Create a Hockey Game AI Using Steering Behaviors: Foundation
Create a Hockey Game AI Using Steering Behaviors: Defense

In this tutorial, we continue coding artificial intelligence for a hockey game using steering behaviors and finite state machines. In this part of the series, you will learn about the AI required by game entities to coordinate an attack, which involves intercepting and carrying the puck to the opponent's goal.

A Few Words About Attacking

Coordinating and performing an attack in a cooperative sport game is a very complex task. In the real world, when humans play a hockey game, they make several decisions based on many variables.

Those decisions involve calculations and understanding what is going on. A human can tell why an opponent is moving based on the actions of another opponent, for instance, "he is moving to be in a better strategic position." It's not trivial to port that understanding to a computer.

As a consequence, if we try to code the AI to follow all the human nuances and perceptions, the result will be a huge and scary pile of code. Additionally, the result might not be precise or easily modifiable.

That's the reason why our attack AI will try to mimic the result of a group of humans playing, not the human perception itself. That approach will lead to approximations, but the code will be easier to understand and tweak. The outcome is good enough for several use cases.

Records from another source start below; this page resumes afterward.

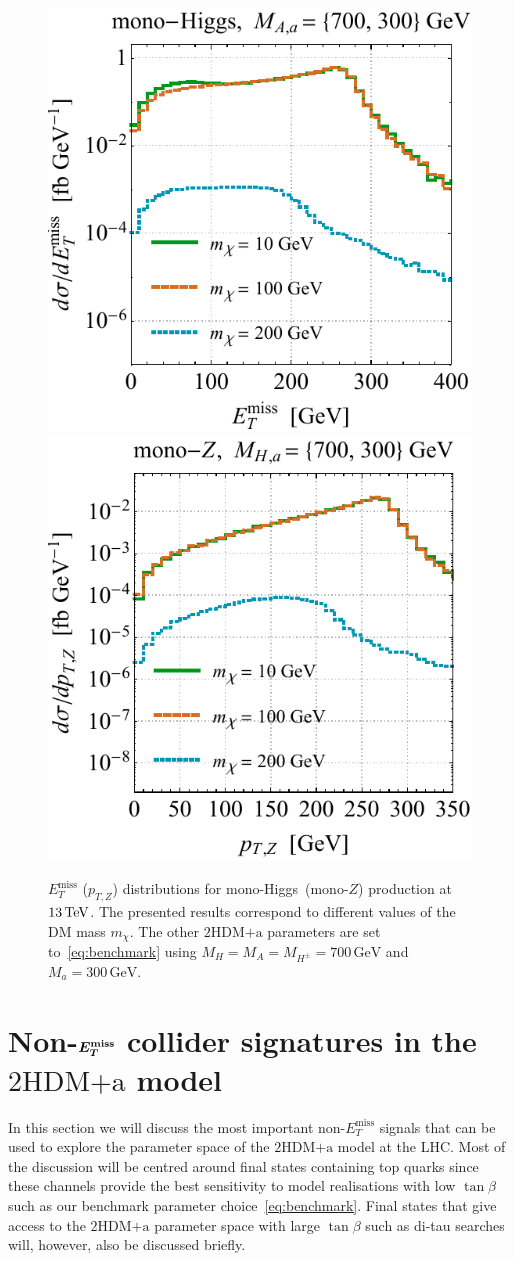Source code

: \documentclass[review]{elsarticle}
\newcommand{\MET}{\ensuremath{E_T^\mathrm{miss}}\xspace}
\newcommand{\mA}{\ensuremath{M_{A}}\xspace}
\newcommand{\ma}{\ensuremath{M_{a}}\xspace}
\newcommand{\mH}{\ensuremath{M_{H}}\xspace}
\newcommand{\mHc}{\ensuremath{M_{H^{\pm}}}\xspace}
\newcommand{\hdma}{\ensuremath{\textrm{2HDM+a}}\xspace}
\def\bm#1{\mbox{\boldmath$#1$\unboldmath}}
\begin{document}
\begin{figure}[t!]
\centering
\includegraphics[height=0.45\textwidth]{mdml.pdf} \qquad 
\includegraphics[height=0.45\textwidth]{mdmr.pdf}
\vspace{2mm}
\caption{\label{fig:mdmvar} $\MET$ ($p_{T,Z}$) distributions for mono-Higgs~(mono-$Z$) production at $13 \, {\rm TeV}$. The presented results correspond to different values of the DM mass $m_\chi$. The other \hdma parameters are set to~\eqref{eq:benchmark} using $\mH = \mA = \mHc = 700 \, {\mathrm{GeV}}$ and $\ma = 300 \, {\mathrm{GeV}}$. }
\end{figure}


\section{Non-$\bm{E_T^{\rm miss}}$ collider signatures  in the \hdma model}
\label{sec:nonMET}

In this section we will discuss the most important non-$\MET$ signals that can be used to explore the parameter space of the \hdma model at the LHC. Most of the discussion will be centred around final states containing top quarks since these channels provide the best sensitivity to model realisations with low $\tan \beta$ such as our benchmark parameter choice~\eqref{eq:benchmark}. Final states that give access to the \hdma parameter space with large $\tan \beta$ such as di-tau searches will, however, also be discussed briefly. 
\end{document}
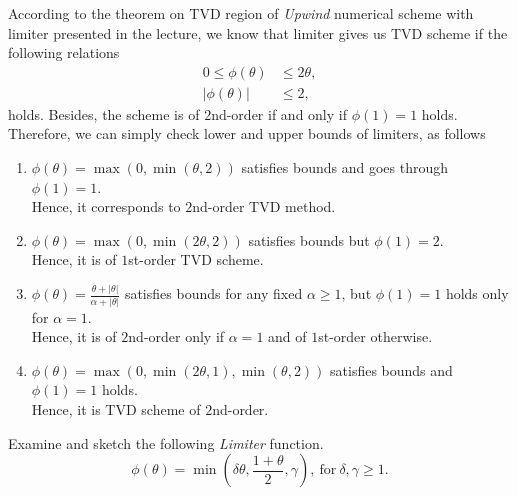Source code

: \documentclass[12pt]{article}
\begin{document}
According to the theorem on TVD region of \emph{Upwind} numerical scheme with limiter
presented in the lecture, we know that limiter gives us TVD scheme if
the following relations
\begin{align*}
	0              \le \phi(\theta) & \le 2\theta, \\
	|\phi(\theta)|                  & \le 2,
\end{align*}
holds. Besides, the scheme is of $2$nd-order if and only if $\phi(1)=1$ holds.
Therefore, we can simply check lower and upper bounds of limiters, as follows
\begin{enumerate}
	\item $\displaystyle \phi(\theta) = \max(0, \min(\theta, 2))$ satisfies bounds and
	      goes through $\phi(1) = 1$.\\
	      Hence, it corresponds to $2$nd-order TVD method.
	\item $\displaystyle \phi(\theta) = \max(0, \min(2\theta, 2))$ satisfies bounds but
	      $\phi(1) = 2$.\\
	      Hence, it is of $1$st-order TVD scheme.
	\item $\displaystyle \phi(\theta) = \frac{\theta + |\theta|}{\alpha+|\theta|}$
	      satisfies bounds for any fixed $\alpha \ge 1$, but $\phi(1) = 1$ holds
	      only for $\alpha=1$.\\
	      Hence, it is of $2$nd-order only if $\alpha=1$ and
	      of $1$st-order otherwise.
	\item $\displaystyle \phi(\theta) = \max(0, \min(2\theta, 1), \min(\theta, 2))$
	      satisfies bounds and $\phi(1) = 1$ holds.\\
	      Hence, it is TVD scheme of $2$nd-order.
\end{enumerate}

\pagebreak
\begin{example}
	Examine and sketch the following \emph{Limiter} function.
	\begin{equation*}
		\phi(\theta) = 
		\min\left(\delta \theta, \frac{1+\theta}{2}, \gamma \right),\ \text{for} \ \delta,\gamma \geq 1.
	\end{equation*}
\end{example}

\clearpage
\end{document}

Organizing the Attack With States

We'll break the attack process down into smaller pieces, with each one performing a very specific action. Those pieces are the states of a stack-based finite state machine. As previously explained, each state will produce a steering force that will make the athlete behave accordingly.

The orchestration of those states and the conditions to switch among them will define the attack. The image below presents the complete FSM used in the process:

A stack-based finite state machine representing the attack process.

As illustrated by the image, the conditions to switch among the states will be solely based on the puck's distance and ownership. For instance, team has the puck or puck is too far away.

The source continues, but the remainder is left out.